Goal of the exercise
Somewhere below, one line contains "gobigger.level_1.submission_level_1_32 | 1002.7757237256237" and a later line contains "gobigger.level_1.submission_level_1_44 | 1002.7533212478438". Output those two lines and everything between them exactly, and nothing else.

Dataset entries
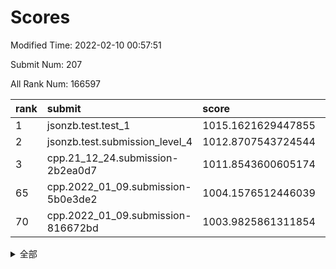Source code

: # Scores

Modified Time: 2022-02-10 00:57:51

Submit Num: 207

All Rank Num: 166597

| rank |               submit               |       score        |       sigma        | pk_num |
| :--- | :--------------------------------- | :----------------- | :----------------- | :----- |
| 1    | jsonzb.test.test_1                 | 1015.1621629447855 | 0.8598521185211563 | 3224   |
| 2    | jsonzb.test.submission_level_4     | 1012.8707543724544 | 0.7935067737313974 | 3218   |
| 3    | cpp.21_12_24.submission-2b2ea0d7   | 1011.8543600605174 | 0.782083189010327  | 3218   |
| 65   | cpp.2022_01_09.submission-5b0e3de2 | 1004.1576512446039 | 0.7121769780349247 | 3214   |
| 70   | cpp.2022_01_09.submission-816672bd | 1003.9825861311854 | 0.7154215185380738 | 3219   |


<details>
<summary>全部</summary>

| rank |                 submit                 |       score        |       sigma        | pk_num |
| :--- | :------------------------------------- | :----------------- | :----------------- | :----- |
| 1    | jsonzb.test.test_1                     | 1015.1621629447855 | 0.8598521185211563 | 3224   |
| 2    | jsonzb.test.submission_level_4         | 1012.8707543724544 | 0.7935067737313974 | 3218   |
| 3    | cpp.21_12_24.submission-2b2ea0d7       | 1011.8543600605174 | 0.782083189010327  | 3218   |
| 4    | gobigger.level_3.submission_level_3_46 | 1011.429188494828  | 0.7789992010615777 | 3219   |
| 5    | gobigger.level_3.submission_level_3_0  | 1011.3967160472523 | 0.7770165569121509 | 3217   |
| 6    | gobigger.level_3.submission_level_3_19 | 1011.149613970891  | 0.8159121308963583 | 3220   |
| 7    | gobigger.level_3.submission_level_3_36 | 1011.0439574089904 | 0.7675089285853255 | 3221   |
| 8    | gobigger.level_3.submission_level_3_26 | 1010.9525658696247 | 0.7719966380075295 | 3223   |
| 9    | gobigger.level_3.submission_level_3_42 | 1010.9511230965378 | 0.776880360625845  | 3219   |
| 10   | gobigger.level_3.submission_level_3_7  | 1010.890703073096  | 0.7924288913658672 | 3220   |
| 11   | gobigger.level_3.submission_level_3_31 | 1010.7946064294346 | 0.7827040286565028 | 3218   |
| 12   | gobigger.level_3.submission_level_3_41 | 1010.7014880169789 | 0.7550894450352478 | 3217   |
| 13   | gobigger.level_3.submission_level_3_24 | 1010.6743262059869 | 0.7617153345733849 | 3217   |
| 14   | gobigger.level_3.submission_level_3_30 | 1010.6630702927444 | 0.7639498681557041 | 3222   |
| 15   | gobigger.level_3.submission_level_3_32 | 1010.5302557697956 | 0.781986017040727  | 3223   |
| 16   | gobigger.level_3.submission_level_3_12 | 1010.5066700530741 | 0.7546383708686298 | 3220   |
| 17   | gobigger.level_3.submission_level_3_35 | 1010.4909888392954 | 0.7496303787975398 | 3220   |
| 18   | gobigger.level_3.submission_level_3_28 | 1010.4594344205585 | 0.7617259940531504 | 3219   |
| 19   | gobigger.level_3.submission_level_3_8  | 1010.4455333156775 | 0.7520261359776385 | 3216   |
| 20   | gobigger.level_3.submission_level_3_40 | 1010.367622427649  | 0.759800295901485  | 3221   |
| 21   | gobigger.level_3.submission_level_3_10 | 1010.3394416529139 | 0.7731407027172537 | 3222   |
| 22   | gobigger.level_3.submission_level_3_39 | 1010.3121014291694 | 0.7756343456189001 | 3221   |
| 23   | gobigger.level_3.submission_level_3_43 | 1010.3064250111413 | 0.7639529603880385 | 3226   |
| 24   | gobigger.level_3.submission_level_3_22 | 1010.301245053594  | 0.7837866654120558 | 3221   |
| 25   | gobigger.level_3.submission_level_3_2  | 1010.233227767665  | 0.7473125117128605 | 3215   |
| 26   | gobigger.level_3.submission_level_3_15 | 1010.2190549147193 | 0.7595969865638015 | 3218   |
| 27   | gobigger.level_3.submission_level_3_37 | 1010.199377722578  | 0.763642711766904  | 3220   |
| 28   | gobigger.level_3.submission_level_3_45 | 1010.1675323224074 | 0.7173626416355291 | 3219   |
| 29   | gobigger.level_3.submission_level_3_1  | 1010.1555490190441 | 0.7553247464170937 | 3223   |
| 30   | gobigger.level_3.submission_level_3_20 | 1010.0794128593159 | 0.7740264055383216 | 3219   |
| 31   | gobigger.level_3.submission_level_3_5  | 1010.0108612719113 | 0.7620224745101517 | 3218   |
| 32   | gobigger.level_3.submission_level_3_48 | 1010.0005179995625 | 0.764646070293148  | 3218   |
| 33   | gobigger.level_3.submission_level_3_33 | 1009.9849259723692 | 0.746904398211516  | 3223   |
| 34   | gobigger.level_3.submission_level_3_17 | 1009.9109273997597 | 0.7620553727018138 | 3216   |
| 35   | gobigger.level_3.submission_level_3_34 | 1009.8785720276699 | 0.7655456795907766 | 3222   |
| 36   | gobigger.level_3.submission_level_3_29 | 1009.8532433312492 | 0.7677256840442953 | 3223   |
| 37   | gobigger.level_3.submission_level_3_11 | 1009.8466465961151 | 0.7566666678250535 | 3218   |
| 38   | gobigger.level_3.submission_level_3_13 | 1009.7774146154603 | 0.7367761947966942 | 3217   |
| 39   | gobigger.level_3.submission_level_3_25 | 1009.722848203124  | 0.7632464693940562 | 3215   |
| 40   | gobigger.level_3.submission_level_3_9  | 1009.7180821810712 | 0.7461009249059893 | 3221   |
| 41   | gobigger.level_3.submission_level_3_38 | 1009.5755076576139 | 0.7760285626735318 | 3217   |
| 42   | gobigger.level_3.submission_level_3_16 | 1009.5566308876324 | 0.7802154131036753 | 3214   |
| 43   | gobigger.level_3.submission_level_3_47 | 1009.4776496889843 | 0.7250228392805456 | 3216   |
| 44   | gobigger.level_3.submission_level_3_23 | 1009.4444501912737 | 0.7485005633207569 | 3219   |
| 45   | gobigger.level_3.submission_level_3_27 | 1009.3497585755322 | 0.7572343774068242 | 3217   |
| 46   | gobigger.level_3.submission_level_3_21 | 1009.3138337986371 | 0.7511870843099762 | 3216   |
| 47   | gobigger.level_3.submission_level_3_18 | 1009.0857243958628 | 0.7539339737427768 | 3219   |
| 48   | gobigger.level_3.submission_level_3_14 | 1009.032359936557  | 0.7612736116730223 | 3223   |
| 49   | gobigger.level_3.submission_level_3_44 | 1008.9833791559633 | 0.762513330405423  | 3217   |
| 50   | gobigger.level_3.submission_level_3_6  | 1008.9466740591965 | 0.7532585650915284 | 3216   |
| 51   | gobigger.level_3.submission_level_3_3  | 1008.9180772590972 | 0.7330458181231864 | 3218   |
| 52   | gobigger.level_3.submission_level_3_49 | 1008.8678278061768 | 0.7520306929652681 | 3221   |
| 53   | gobigger.level_3.submission_level_3_4  | 1008.6078104326266 | 0.7474362806656965 | 3220   |
| 54   | gobigger.level_1.submission_level_1_17 | 1005.3644852672414 | 0.7293081779892792 | 3224   |
| 55   | gobigger.level_1.submission_level_1_1  | 1005.0371428094327 | 0.7111848215093362 | 3217   |
| 56   | gobigger.level_1.submission_level_1_18 | 1004.6356765479069 | 0.7309288906046374 | 3219   |
| 57   | gobigger.level_1.submission_level_1_19 | 1004.5719803827023 | 0.7222192771646704 | 3220   |
| 58   | gobigger.level_1.submission_level_1_41 | 1004.5481464430745 | 0.7142752129493642 | 3221   |
| 59   | gobigger.level_1.submission_level_1_48 | 1004.4897807811367 | 0.7215700586009713 | 3219   |
| 60   | gobigger.level_1.submission_level_1_38 | 1004.4303497821026 | 0.7161082379765525 | 3219   |
| 61   | gobigger.level_1.submission_level_1_26 | 1004.3463464263913 | 0.7138877795290978 | 3223   |
| 62   | gobigger.level_1.submission_level_1_8  | 1004.3382470811217 | 0.7174161677786659 | 3214   |
| 63   | gobigger.level_1.submission_level_1_33 | 1004.3106747890786 | 0.7199794522405967 | 3221   |
| 64   | gobigger.level_1.submission_level_1_31 | 1004.2902542767414 | 0.7267509704828562 | 3221   |
| 65   | cpp.2022_01_09.submission-5b0e3de2     | 1004.1576512446039 | 0.7121769780349247 | 3214   |
| 66   | gobigger.level_1.submission_level_1_10 | 1004.1414419085368 | 0.7224291193539621 | 3220   |
| 67   | gobigger.level_1.submission_level_1_46 | 1004.0943040399496 | 0.7168874767943878 | 3224   |
| 68   | gobigger.level_1.submission_level_1_20 | 1004.0616574613939 | 0.7231971600389793 | 3220   |
| 69   | gobigger.level_1.submission_level_1_7  | 1004.0538229312241 | 0.7155850409528037 | 3220   |
| 70   | cpp.2022_01_09.submission-816672bd     | 1003.9825861311854 | 0.7154215185380738 | 3219   |
| 71   | gobigger.level_1.submission_level_1_49 | 1003.9115571314713 | 0.7209844411138875 | 3224   |
| 72   | gobigger.level_1.submission_level_1_28 | 1003.758499973207  | 0.7238444737466234 | 3220   |
| 73   | gobigger.level_1.submission_level_1_21 | 1003.6410881433516 | 0.7164937759538049 | 3225   |
| 74   | gobigger.level_1.submission_level_1_23 | 1003.6339411650893 | 0.7158234401811311 | 3223   |
| 75   | gobigger.level_1.submission_level_1_4  | 1003.5906627932964 | 0.7308700936980327 | 3216   |
| 76   | gobigger.level_1.submission_level_1_39 | 1003.5563697260493 | 0.7267484773469495 | 3220   |
| 77   | gobigger.level_1.submission_level_1_2  | 1003.4626108641729 | 0.7143280937140372 | 3223   |
| 78   | gobigger.level_1.submission_level_1_29 | 1003.456730688747  | 0.7209612415148763 | 3212   |
| 79   | gobigger.level_1.submission_level_1_6  | 1003.4352511483698 | 0.7247552158634647 | 3218   |
| 80   | gobigger.level_1.submission_level_1_34 | 1003.4160654464895 | 0.7131292576299085 | 3216   |
| 81   | gobigger.level_1.submission_level_1_12 | 1003.4081620895762 | 0.7232473169417312 | 3214   |
| 82   | gobigger.level_1.submission_level_1_43 | 1003.2548160906036 | 0.7194755572515883 | 3219   |
| 83   | gobigger.level_1.submission_level_1_5  | 1003.0988671821258 | 0.7260974504112233 | 3214   |
| 84   | gobigger.level_1.submission_level_1_30 | 1003.0698572961023 | 0.7148565951360815 | 3221   |
| 85   | gobigger.level_1.submission_level_1_3  | 1003.067152601552  | 0.7167367091456331 | 3221   |
| 86   | gobigger.level_1.submission_level_1_24 | 1003.0493390967952 | 0.7187296695984736 | 3221   |
| 87   | gobigger.level_1.submission_level_1_13 | 1003.0443223138834 | 0.706913830072763  | 3224   |
| 88   | gobigger.level_1.submission_level_1_36 | 1002.8883039725717 | 0.7155602078593184 | 3222   |
| 89   | gobigger.level_1.submission_level_1_16 | 1002.8226818009473 | 0.7007907381471156 | 3219   |
| 90   | gobigger.level_1.submission_level_1_32 | 1002.7757237256237 | 0.7055856610288643 | 3217   |
| 91   | gobigger.level_1.submission_level_1_40 | 1002.7651011875514 | 0.72502078088409   | 3218   |
| 92   | gobigger.level_1.submission_level_1_44 | 1002.7533212478438 | 0.7281912965533559 | 3222   |
| 93   | gobigger.level_1.submission_level_1_15 | 1002.742656256772  | 0.7189903680608225 | 3218   |
| 94   | gobigger.level_1.submission_level_1_11 | 1002.7291370836612 | 0.7162803877064489 | 3222   |
| 95   | gobigger.level_1.submission_level_1_14 | 1002.5292422137532 | 0.7132601808025376 | 3218   |
| 96   | gobigger.level_1.submission_level_1_35 | 1002.5121398774324 | 0.7242216280348213 | 3222   |
| 97   | gobigger.level_1.submission_level_1_37 | 1002.5005946790662 | 0.7055764715853645 | 3217   |
| 98   | gobigger.level_1.submission_level_1_0  | 1002.4990394907117 | 0.7140207376437842 | 3223   |
| 99   | gobigger.level_1.submission_level_1_45 | 1002.3101163774003 | 0.712748952631415  | 3220   |
| 100  | gobigger.level_1.submission_level_1_25 | 1002.2856850391388 | 0.7085140713975935 | 3219   |
| 101  | gobigger.level_1.submission_level_1_27 | 1001.9570495450799 | 0.7107709494912743 | 3218   |
| 102  | gobigger.level_1.submission_level_1_9  | 1001.859233352758  | 0.710044883896938  | 3225   |
| 103  | gobigger.level_1.submission_level_1_42 | 1001.7683868159342 | 0.7137214184453384 | 3220   |
| 104  | gobigger.level_1.submission_level_1_47 | 1001.4267428365528 | 0.7160905322140262 | 3218   |
| 105  | gobigger.level_1.submission_level_1_22 | 1001.2218443045946 | 0.7179051352334369 | 3221   |
| 106  | gobigger.random.submission_random_41   | 997.183825989793   | 0.7042435548470113 | 3219   |
| 107  | gobigger.random.submission_random_27   | 997.1691111897647  | 0.7116224767076027 | 3221   |
| 108  | gobigger.random.submission_random_31   | 997.1185695074751  | 0.7160802377949937 | 3217   |
| 109  | gobigger.random.submission_random_29   | 996.8549885492387  | 0.7119102222624714 | 3215   |
| 110  | gobigger.random.submission_random_42   | 996.8023643102848  | 0.7029280027937566 | 3220   |
| 111  | gobigger.random.submission_random_11   | 996.8014747465816  | 0.7210005469227159 | 3213   |
| 112  | gobigger.random.submission_random_8    | 996.7064096429274  | 0.7180061950013529 | 3217   |
| 113  | gobigger.random.submission_random_21   | 996.6509612179228  | 0.7114353178950006 | 3222   |
| 114  | gobigger.random.submission_random_16   | 996.3436011430389  | 0.7018856897249954 | 3217   |
| 115  | gobigger.random.submission_random_0    | 996.3208845732056  | 0.7222805214413293 | 3223   |
| 116  | gobigger.random.submission_random_5    | 996.2410127489682  | 0.7038557705412519 | 3222   |
| 117  | gobigger.random.submission_random_30   | 996.1915276046466  | 0.7072517045213786 | 3223   |
| 118  | gobigger.random.submission_random_49   | 996.1909453323207  | 0.7234364372503121 | 3216   |
| 119  | gobigger.random.submission_random_43   | 996.1587140900751  | 0.7021189497618568 | 3224   |
| 120  | gobigger.random.submission_random_14   | 996.0603045210784  | 0.707274965593954  | 3213   |
| 121  | gobigger.random.submission_random_39   | 996.0216335184268  | 0.7146180644944907 | 3218   |
| 122  | gobigger.random.submission_random_4    | 996.0079923399431  | 0.7046877215594045 | 3221   |
| 123  | gobigger.random.submission_random_24   | 995.9485218666238  | 0.7113255871333917 | 3217   |
| 124  | gobigger.random.submission_random_37   | 995.8872576739784  | 0.7085827664100462 | 3224   |
| 125  | gobigger.random.submission_random_35   | 995.8180966098773  | 0.7235207429009428 | 3218   |
| 126  | gobigger.random.submission_random_48   | 995.8032659008709  | 0.7120432832741967 | 3219   |
| 127  | gobigger.random.submission_random_7    | 995.7923409224121  | 0.7086439485937432 | 3214   |
| 128  | gobigger.random.submission_random_12   | 995.7760651599784  | 0.7124321379200539 | 3217   |
| 129  | gobigger.random.submission_random_1    | 995.6614646254618  | 0.7055341904513807 | 3214   |
| 130  | gobigger.random.submission_random_33   | 995.6425995052841  | 0.7116073406769866 | 3218   |
| 131  | gobigger.random.submission_random_13   | 995.6378131916792  | 0.7152412648124062 | 3216   |
| 132  | gobigger.random.submission_random_46   | 995.5840833398826  | 0.7129042595396379 | 3222   |
| 133  | gobigger.random.submission_random_40   | 995.5777330932873  | 0.7345374837500447 | 3221   |
| 134  | gobigger.random.submission_random_15   | 995.5631654481296  | 0.7057185551827014 | 3224   |
| 135  | gobigger.random.submission_random_28   | 995.5551198027817  | 0.7227517755067124 | 3216   |
| 136  | gobigger.random.submission_random_25   | 995.5515281507803  | 0.7152383908446521 | 3217   |
| 137  | gobigger.random.submission_random_6    | 995.5469039455982  | 0.7328355284682885 | 3212   |
| 138  | gobigger.random.submission_random_38   | 995.5311700116862  | 0.7041608295515134 | 3217   |
| 139  | gobigger.random.submission_random_34   | 995.5185981745091  | 0.7020676683107113 | 3217   |
| 140  | gobigger.random.submission_random_26   | 995.4623181348652  | 0.710033709881433  | 3223   |
| 141  | gobigger.random.submission_random_32   | 995.4558950153768  | 0.7084336546205728 | 3223   |
| 142  | gobigger.random.submission_random_23   | 995.429826232603   | 0.717203953229828  | 3221   |
| 143  | gobigger.random.submission_random_36   | 995.4085910167371  | 0.7088861350318479 | 3219   |
| 144  | gobigger.random.submission_random_44   | 995.3640838000609  | 0.7127771092626584 | 3218   |
| 145  | gobigger.random.submission_random_18   | 995.3275283364281  | 0.706757080547657  | 3213   |
| 146  | gobigger.random.submission_random_19   | 995.292346782705   | 0.7096047709625523 | 3222   |
| 147  | gobigger.random.submission_random_2    | 995.2448477048728  | 0.7094214854993786 | 3218   |
| 148  | gobigger.random.submission_random_47   | 995.2255313947309  | 0.7183912333509963 | 3218   |
| 149  | gobigger.random.submission_random_9    | 995.1662542120791  | 0.7280057126985153 | 3224   |
| 150  | gobigger.random.submission_random_10   | 994.9862098150574  | 0.7143006163512224 | 3218   |
| 151  | gobigger.random.submission_random_17   | 994.9704135777141  | 0.7079148112505579 | 3219   |
| 152  | gobigger.random.submission_random_3    | 994.9683039779044  | 0.7204302516017825 | 3221   |
| 153  | gobigger.random.submission_random_20   | 994.8972783547575  | 0.7100821409034498 | 3217   |
| 154  | gobigger.random.submission_random_45   | 994.7828441648055  | 0.7208476444572999 | 3217   |
| 155  | gobigger.random.submission_random_22   | 994.5571709861896  | 0.6992578153725277 | 3218   |
| 156  | gobigger.level_2.submission_level_2_15 | 994.0412018628166  | 0.7337063464669263 | 3219   |
| 157  | gobigger.level_2.submission_level_2_0  | 993.8355474480886  | 0.7188263737973044 | 3217   |
| 158  | gobigger.level_2.submission_level_2_48 | 993.4107257822429  | 0.7626606846536763 | 3221   |
| 159  | gobigger.level_2.submission_level_2_12 | 993.200908678398   | 0.7380472623951274 | 3222   |
| 160  | gobigger.level_2.submission_level_2_42 | 992.9542305773398  | 0.741372384569043  | 3219   |
| 161  | gobigger.level_2.submission_level_2_40 | 992.8745964171482  | 0.7273375531645436 | 3224   |
| 162  | gobigger.level_2.submission_level_2_13 | 992.7110642340135  | 0.7506787497723217 | 3221   |
| 163  | gobigger.level_2.submission_level_2_41 | 992.5910935483743  | 0.7590743454355237 | 3222   |
| 164  | gobigger.level_2.submission_level_2_31 | 992.5127581682593  | 0.7381660693738675 | 3222   |
| 165  | gobigger.level_2.submission_level_2_45 | 992.4412945714475  | 0.7525457845555603 | 3215   |
| 166  | gobigger.level_2.submission_level_2_25 | 992.351134775618   | 0.7422742455625722 | 3220   |
| 167  | gobigger.level_2.submission_level_2_30 | 992.3144648689592  | 0.7385458660077853 | 3219   |
| 168  | gobigger.level_2.submission_level_2_37 | 992.3122139814678  | 0.7457703763179071 | 3223   |
| 169  | gobigger.level_2.submission_level_2_36 | 992.258784237404   | 0.7388199378791467 | 3225   |
| 170  | gobigger.level_2.submission_level_2_5  | 992.2405079702386  | 0.7439966939341606 | 3221   |
| 171  | gobigger.level_2.submission_level_2_22 | 992.2166542495457  | 0.7277466268182969 | 3220   |
| 172  | gobigger.level_2.submission_level_2_4  | 992.210738326102   | 0.7462348125260202 | 3219   |
| 173  | gobigger.level_2.submission_level_2_14 | 992.2080296677615  | 0.7387568340728122 | 3217   |
| 174  | gobigger.level_2.submission_level_2_38 | 992.1933614923124  | 0.7497239450558224 | 3220   |
| 175  | gobigger.level_2.submission_level_2_7  | 992.104240909761   | 0.7425803918481824 | 3219   |
| 176  | gobigger.level_2.submission_level_2_32 | 992.096294932294   | 0.7485590930234467 | 3224   |
| 177  | gobigger.level_2.submission_level_2_47 | 992.0387121580764  | 0.7381026915234135 | 3219   |
| 178  | gobigger.level_2.submission_level_2_9  | 992.0378968444396  | 0.737477345233954  | 3219   |
| 179  | gobigger.level_2.submission_level_2_26 | 992.0369005116078  | 0.735887369035441  | 3216   |
| 180  | gobigger.level_2.submission_level_2_43 | 992.0006594161861  | 0.7538175141456412 | 3217   |
| 181  | gobigger.level_2.submission_level_2_17 | 991.9556922038814  | 0.7384051245855439 | 3213   |
| 182  | gobigger.level_2.submission_level_2_29 | 991.9427404181986  | 0.7507596474283893 | 3219   |
| 183  | gobigger.level_2.submission_level_2_6  | 991.9231684022192  | 0.7610177968341539 | 3220   |
| 184  | gobigger.level_2.submission_level_2_18 | 991.9137813398193  | 0.7466542213349551 | 3219   |
| 185  | gobigger.level_2.submission_level_2_44 | 991.8525367730948  | 0.7789513981905537 | 3223   |
| 186  | gobigger.level_2.submission_level_2_11 | 991.8338004150048  | 0.7462153050679627 | 3216   |
| 187  | gobigger.level_2.submission_level_2_27 | 991.8028125204211  | 0.765456326043119  | 3220   |
| 188  | gobigger.level_2.submission_level_2_19 | 991.7017850944459  | 0.7473794912689606 | 3221   |
| 189  | gobigger.level_2.submission_level_2_20 | 991.6903725801353  | 0.7463429086261821 | 3219   |
| 190  | gobigger.level_2.submission_level_2_21 | 991.5779628078864  | 0.777504915118604  | 3216   |
| 191  | gobigger.level_2.submission_level_2_46 | 991.5029941899386  | 0.7492602849821375 | 3222   |
| 192  | gobigger.level_2.submission_level_2_35 | 991.4463000833607  | 0.7567873070139665 | 3219   |
| 193  | gobigger.level_2.submission_level_2_49 | 991.4391349359023  | 0.777623434188433  | 3220   |
| 194  | gobigger.level_2.submission_level_2_28 | 991.398094722757   | 0.768379403995264  | 3218   |
| 195  | gobigger.level_2.submission_level_2_2  | 991.332488328451   | 0.7423298941350026 | 3226   |
| 196  | gobigger.level_2.submission_level_2_34 | 991.3277484211693  | 0.7452572245567004 | 3219   |
| 197  | gobigger.level_2.submission_level_2_39 | 991.2684681005801  | 0.7470536763758084 | 3220   |
| 198  | gobigger.level_2.submission_level_2_1  | 991.2284842605427  | 0.7530537450866284 | 3216   |
| 199  | gobigger.level_2.submission_level_2_33 | 991.2199000638466  | 0.7417311649913308 | 3222   |
| 200  | gobigger.level_2.submission_level_2_10 | 991.056645171546   | 0.765055547017764  | 3219   |
| 201  | gobigger.level_2.submission_level_2_8  | 990.96060233304    | 0.7719847954808042 | 3220   |
| 202  | gobigger.level_2.submission_level_2_24 | 990.9569444052361  | 0.7612662043707717 | 3219   |
| 203  | gobigger.level_2.submission_level_2_23 | 990.9237506807975  | 0.750564456757615  | 3217   |
| 204  | gobigger.level_2.submission_level_2_3  | 990.8783866034832  | 0.7653191138441652 | 3212   |
| 205  | gobigger.level_2.submission_level_2_16 | 990.26971800673    | 0.7605652027412467 | 3220   |
| 206  | gobigger.none.submission_none_1        | 979.8907411096307  | 1.1928278465306097 | 3220   |
| 207  | gobigger.none.submission_none_0        | 977.8481838573117  | 1.2237755383144875 | 3218   |

</details>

Answer to this exercise
| 90   | gobigger.level_1.submission_level_1_32 | 1002.7757237256237 | 0.7055856610288643 | 3217   |
| 91   | gobigger.level_1.submission_level_1_40 | 1002.7651011875514 | 0.72502078088409   | 3218   |
| 92   | gobigger.level_1.submission_level_1_44 | 1002.7533212478438 | 0.7281912965533559 | 3222   |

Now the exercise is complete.